Throughout his life, Alfred Jarry rarely held still. His is a body of work which defies easy classification, even in its more granular forms. As a writer alone, Jarry’s writings include fiction, plays, essays, and philosophy — and his work as a writer only accounts for a fraction of the art created in his 34 years on this planet.
Alfred Jarry: The Carnival of Being, a new exhibit at The Morgan Library & Museum through May 10, does an impressively concise job of exploring Jarry’s work and his influence across a handful of rooms. Situated there are Jarry’s collaborations with others, a handful of his forays into book arts, and some of the sketches and drawings that display his satirical and surreal spirit.

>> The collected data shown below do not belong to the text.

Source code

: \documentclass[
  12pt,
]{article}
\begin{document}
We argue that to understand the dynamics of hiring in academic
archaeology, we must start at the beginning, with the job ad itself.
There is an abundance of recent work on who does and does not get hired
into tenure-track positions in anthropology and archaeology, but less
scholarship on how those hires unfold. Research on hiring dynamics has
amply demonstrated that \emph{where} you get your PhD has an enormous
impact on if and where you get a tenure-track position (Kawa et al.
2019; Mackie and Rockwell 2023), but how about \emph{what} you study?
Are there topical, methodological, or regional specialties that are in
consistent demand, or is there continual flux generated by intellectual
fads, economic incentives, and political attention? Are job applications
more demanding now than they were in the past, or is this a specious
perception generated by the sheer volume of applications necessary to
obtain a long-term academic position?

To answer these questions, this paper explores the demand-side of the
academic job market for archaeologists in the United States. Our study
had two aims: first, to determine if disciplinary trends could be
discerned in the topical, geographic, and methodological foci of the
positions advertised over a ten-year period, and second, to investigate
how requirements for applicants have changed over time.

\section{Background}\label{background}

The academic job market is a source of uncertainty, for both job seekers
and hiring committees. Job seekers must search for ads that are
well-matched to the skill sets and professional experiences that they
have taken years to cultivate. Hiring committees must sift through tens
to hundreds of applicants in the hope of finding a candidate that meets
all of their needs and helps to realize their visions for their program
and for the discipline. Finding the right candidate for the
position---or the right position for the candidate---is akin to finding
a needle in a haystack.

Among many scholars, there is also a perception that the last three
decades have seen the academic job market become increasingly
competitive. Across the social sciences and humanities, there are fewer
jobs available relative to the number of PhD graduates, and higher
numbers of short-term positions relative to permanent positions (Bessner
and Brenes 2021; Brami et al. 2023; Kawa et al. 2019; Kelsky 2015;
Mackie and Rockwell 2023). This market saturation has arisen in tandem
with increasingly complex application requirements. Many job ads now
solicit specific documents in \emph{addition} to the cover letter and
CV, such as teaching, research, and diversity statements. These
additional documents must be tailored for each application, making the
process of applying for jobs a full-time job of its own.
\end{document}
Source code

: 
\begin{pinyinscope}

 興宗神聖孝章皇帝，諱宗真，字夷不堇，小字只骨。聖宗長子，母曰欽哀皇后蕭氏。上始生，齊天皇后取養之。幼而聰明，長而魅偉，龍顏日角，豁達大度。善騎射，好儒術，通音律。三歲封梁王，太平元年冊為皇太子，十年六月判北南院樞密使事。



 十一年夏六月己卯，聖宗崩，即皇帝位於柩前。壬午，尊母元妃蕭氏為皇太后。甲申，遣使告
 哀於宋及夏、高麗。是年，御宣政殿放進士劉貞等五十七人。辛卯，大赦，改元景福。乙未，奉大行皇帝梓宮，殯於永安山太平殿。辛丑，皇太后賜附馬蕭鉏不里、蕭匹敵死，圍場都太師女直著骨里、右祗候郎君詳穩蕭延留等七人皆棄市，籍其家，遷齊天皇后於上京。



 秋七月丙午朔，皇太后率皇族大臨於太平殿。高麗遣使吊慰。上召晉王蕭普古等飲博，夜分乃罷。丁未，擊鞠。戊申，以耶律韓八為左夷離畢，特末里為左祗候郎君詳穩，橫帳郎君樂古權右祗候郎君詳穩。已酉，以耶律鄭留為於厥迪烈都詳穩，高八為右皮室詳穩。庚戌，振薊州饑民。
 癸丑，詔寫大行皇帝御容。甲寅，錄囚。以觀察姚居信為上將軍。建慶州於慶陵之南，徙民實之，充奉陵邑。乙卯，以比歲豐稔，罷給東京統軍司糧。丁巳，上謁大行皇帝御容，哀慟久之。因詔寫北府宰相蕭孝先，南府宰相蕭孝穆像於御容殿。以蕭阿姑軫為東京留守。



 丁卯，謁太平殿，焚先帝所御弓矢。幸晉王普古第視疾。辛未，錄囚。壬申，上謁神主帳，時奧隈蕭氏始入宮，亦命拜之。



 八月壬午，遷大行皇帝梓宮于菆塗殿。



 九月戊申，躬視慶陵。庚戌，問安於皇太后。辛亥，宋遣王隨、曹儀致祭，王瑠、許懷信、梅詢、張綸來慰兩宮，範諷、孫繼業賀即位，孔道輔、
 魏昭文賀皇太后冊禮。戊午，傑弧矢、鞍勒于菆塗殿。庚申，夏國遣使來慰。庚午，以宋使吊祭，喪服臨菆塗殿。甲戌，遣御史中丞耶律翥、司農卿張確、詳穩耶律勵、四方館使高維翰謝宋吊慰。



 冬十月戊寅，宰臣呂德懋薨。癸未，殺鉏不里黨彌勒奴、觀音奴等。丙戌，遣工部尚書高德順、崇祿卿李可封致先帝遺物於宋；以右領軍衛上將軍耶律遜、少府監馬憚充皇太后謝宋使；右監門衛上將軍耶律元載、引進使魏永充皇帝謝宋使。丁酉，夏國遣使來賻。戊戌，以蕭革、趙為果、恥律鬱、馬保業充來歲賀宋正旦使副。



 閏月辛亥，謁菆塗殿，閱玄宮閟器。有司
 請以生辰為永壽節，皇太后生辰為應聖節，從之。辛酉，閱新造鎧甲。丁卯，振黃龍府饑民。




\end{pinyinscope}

There are other small delights to be found in the captions accompanying the works shown. This includes a passing reference to Jarry’s pet owls in an 1894 letter from Henri Rousseau. (They were in good health, Rousseau informed Jarry.) And the progression of the exhibit, which begins with woodcuts and riffs on medieval manuscripts, takes viewers through to Jarry’s later work — including an image of his recurring character Pére Ubu looking appropriately ornate as he stands in one corner of an image one could imagine secluded monks illuminating at some point.
The Carnival of Being also demonstrates Jarry’s influence, which one can see both explicitly and in passing mentions of works that have gone on to inspire other iconoclastic figures. Alternately, he’s one of the only artists one can imagine influencing both the anti-fascist forces of the Spanish Civil War and J.G. Ballard in equal measure. It’s an impressive education in the works of an artist who embraced virtually every artistic avenue open to him — and created a few of his own.